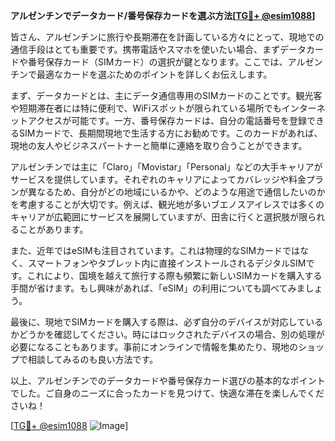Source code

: **アルゼンチンでデータカード/番号保存カードを選ぶ方法[[TG💪+ @esim1088](https://t.me/s/esim1088)]**

皆さん、アルゼンチンに旅行や長期滞在を計画している方々にとって、現地での通信手段はとても重要です。携帯電話やスマホを使いたい場合、まずデータカードや番号保存カード（SIMカード）の選択が鍵となります。ここでは、アルゼンチンで最適なカードを選ぶためのポイントを詳しくお伝えします。

まず、データカードとは、主にデータ通信専用のSIMカードのことです。観光客や短期滞在者には特に便利で、WiFiスポットが限られている場所でもインターネットアクセスが可能です。一方、番号保存カードは、自分の電話番号を登録できるSIMカードで、長期間現地で生活する方にお勧めです。このカードがあれば、現地の友人やビジネスパートナーと簡単に連絡を取り合うことができます。

アルゼンチンでは主に「Claro」「Movistar」「Personal」などの大手キャリアがサービスを提供しています。それぞれのキャリアによってカバレッジや料金プランが異なるため、自分がどの地域にいるかや、どのような用途で通信したいのかを考慮することが大切です。例えば、観光地が多いブエノスアイレスでは多くのキャリアが広範囲にサービスを展開していますが、田舎に行くと選択肢が限られることがあります。

また、近年ではeSIMも注目されています。これは物理的なSIMカードではなく、スマートフォンやタブレット内に直接インストールされるデジタルSIMです。これにより、国境を越えて旅行する際も頻繁に新しいSIMカードを購入する手間が省けます。もし興味があれば、「eSIM」の利用についても調べてみましょう。

最後に、現地でSIMカードを購入する際は、必ず自分のデバイスが対応しているかどうかを確認してください。時にはロックされたデバイスの場合、別の処理が必要になることもあります。事前にオンラインで情報を集めたり、現地のショップで相談してみるのも良い方法です。

以上、アルゼンチンでのデータカードや番号保存カード選びの基本的なポイントでした。ご自身のニーズに合ったカードを見つけて、快適な滞在を楽しんでくださいね！

[[TG💪+ @esim1088](https://t.me/s/esim1088) ![Image](https://i.postimg.cc/Y0z9fWf4/image.png)]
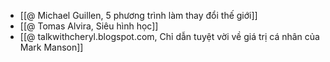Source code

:- [[@ Michael Guillen, 5 phương trình làm thay đổi thế giới]]
- [[@ Tomas Alvira, Siêu hình học]]
- [[@ talkwithcheryl.blogspot.com, Chỉ dẫn tuyệt vời về giá trị cá nhân của Mark Manson]]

━━━━━━━━

▶ What you need to do: Leave out the pictures, then reproduce exactly the run of lines from the one that contains "まず、データカードとは、主に" to the final line of the listing above.

▶ Expected answer:
まず、データカードとは、主にデータ通信専用のSIMカードのことです。観光客や短期滞在者には特に便利で、WiFiスポットが限られている場所でもインターネットアクセスが可能です。一方、番号保存カードは、自分の電話番号を登録できるSIMカードで、長期間現地で生活する方にお勧めです。このカードがあれば、現地の友人やビジネスパートナーと簡単に連絡を取り合うことができます。

アルゼンチンでは主に「Claro」「Movistar」「Personal」などの大手キャリアがサービスを提供しています。それぞれのキャリアによってカバレッジや料金プランが異なるため、自分がどの地域にいるかや、どのような用途で通信したいのかを考慮することが大切です。例えば、観光地が多いブエノスアイレスでは多くのキャリアが広範囲にサービスを展開していますが、田舎に行くと選択肢が限られることがあります。

また、近年ではeSIMも注目されています。これは物理的なSIMカードではなく、スマートフォンやタブレット内に直接インストールされるデジタルSIMです。これにより、国境を越えて旅行する際も頻繁に新しいSIMカードを購入する手間が省けます。もし興味があれば、「eSIM」の利用についても調べてみましょう。

最後に、現地でSIMカードを購入する際は、必ず自分のデバイスが対応しているかどうかを確認してください。時にはロックされたデバイスの場合、別の処理が必要になることもあります。事前にオンラインで情報を集めたり、現地のショップで相談してみるのも良い方法です。

以上、アルゼンチンでのデータカードや番号保存カード選びの基本的なポイントでした。ご自身のニーズに合ったカードを見つけて、快適な滞在を楽しんでくださいね！

[[TG💪+ @esim1088](https://t.me/s/esim1088) ![Image](https://i.postimg.cc/Y0z9fWf4/image.png)]
Source code

:- [[@ Michael Guillen, 5 phương trình làm thay đổi thế giới]]
- [[@ Tomas Alvira, Siêu hình học]]
- [[@ talkwithcheryl.blogspot.com, Chỉ dẫn tuyệt vời về giá trị cá nhân của Mark Manson]]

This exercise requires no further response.